Texas Tech University

Abstract

Supervision in marriage and family therapy can be seen as a collaborative effort between supervisors and trainees about the course and process of psychotherapy. Within such a view, it is central to be able to identify moments of dissensus, segments of talk in which participants appear to lack shared understanding or agreement, and to understand the process of working beyond dissensus to consensus. This descriptive observational study identified 120 episodes of dissensus from 23 supervision sessions involving 6 supervisors and 23 trainees. Episodes of dissensus were identified by two trained raters from audiotape and transcription. Qualitative analysis considered the antecedents, tactics, and consequences of the identified episodes. Assumptions are rooted in social influence theory and family systems theory.

Dissensus emerges as supervisors seek to exert influence and fault finding regarding the trainee's clinical actions and as trainees seek to modify the supervisor's actions. Supervisors' fault finding and influence refer to assessments about the trainee's clinical actions and attempts to solicit change in future action. This study found 10 supervisory tactics of influence and fault finding. Trainees' responses attempt to minimize or qualify the supervisors' tactics by giving the impression of compliance or seeking to place compliance outside voluntary control. This study found 10 trainee modification tactics.

Ambiguity is a consistent feature of talk in supervision. Supervisors' tactics ambiguate fault finding or influence. Trainees' tactics offer responses that are less than compliance, yet make noncompliance ambiguous.

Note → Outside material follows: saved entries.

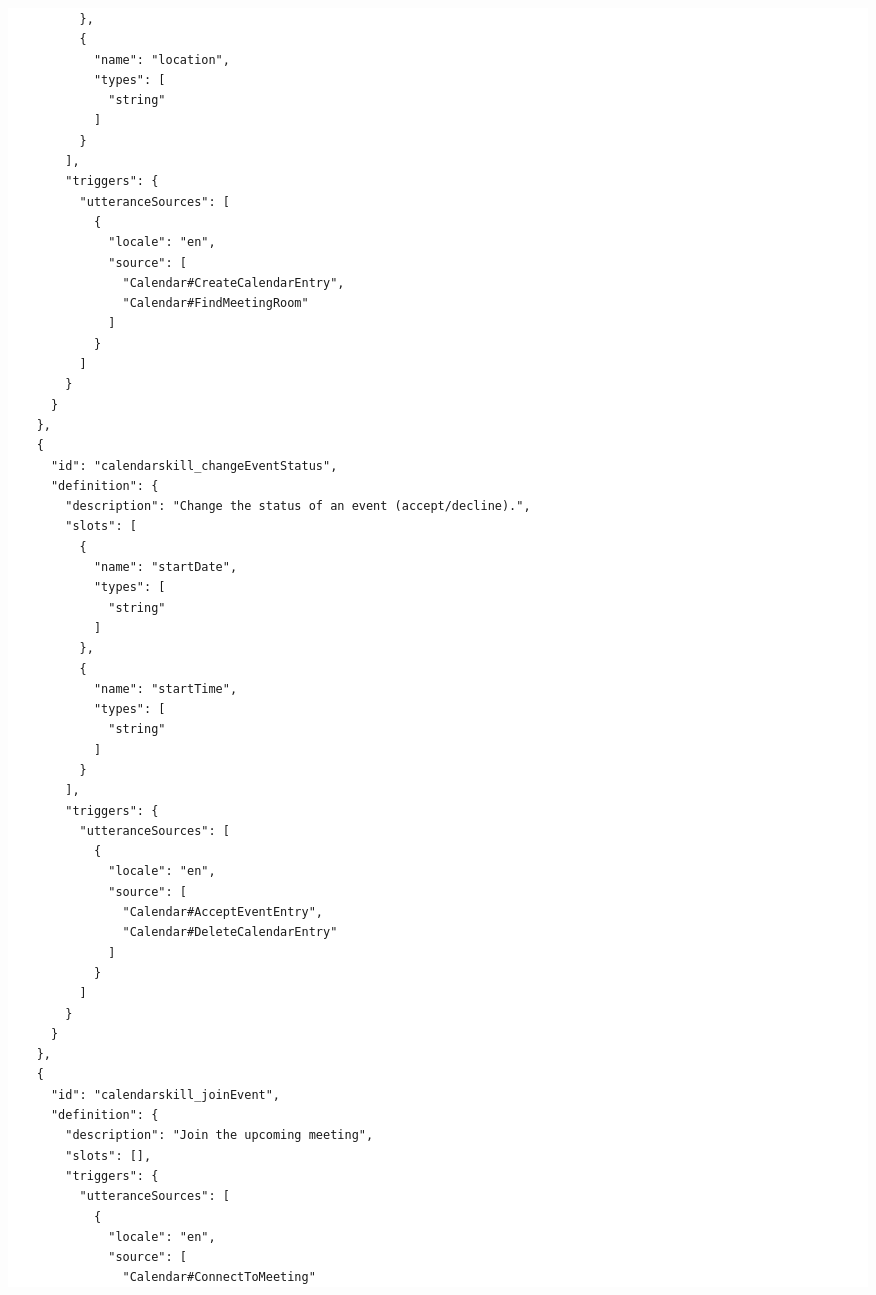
 ```
          },
          {
            "name": "location",
            "types": [
              "string"
            ]
          }
        ],
        "triggers": {
          "utteranceSources": [
            {
              "locale": "en",
              "source": [
                "Calendar#CreateCalendarEntry",
                "Calendar#FindMeetingRoom"
              ]
            }
          ]
        }
      }
    },
    {
      "id": "calendarskill_changeEventStatus",
      "definition": {
        "description": "Change the status of an event (accept/decline).",
        "slots": [
          {
            "name": "startDate",
            "types": [
              "string"
            ]
          },
          {
            "name": "startTime",
            "types": [
              "string"
            ]
          }
        ],
        "triggers": {
          "utteranceSources": [
            {
              "locale": "en",
              "source": [
                "Calendar#AcceptEventEntry",
                "Calendar#DeleteCalendarEntry"
              ]
            }
          ]
        }
      }
    },
    {
      "id": "calendarskill_joinEvent",
      "definition": {
        "description": "Join the upcoming meeting",
        "slots": [],
        "triggers": {
          "utteranceSources": [
            {
              "locale": "en",
              "source": [
                "Calendar#ConnectToMeeting"
```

Of central interest to this study was how the episodes of dissensus were resolved. Participants almost never resolve dissensus with any strategies of remediation. This study found three strategies in which trainees and supervisors collaborated to pass over dissensus without reaching consensus about the matters they were discussing.

Dangling dissensus characterizes most episodes of dissensus. The dissensus is left dangling as participants pass over the dissensus without reaching consensus or reaching an acceptable remediation. Three common tactics that create dangling dissensus are candidate remediation, supervisor monologue, and cut to next videotape, case, or trainee. Theoretical and practical implications relate to power and hierarchy in supervision and isomorphism with psychotherapy.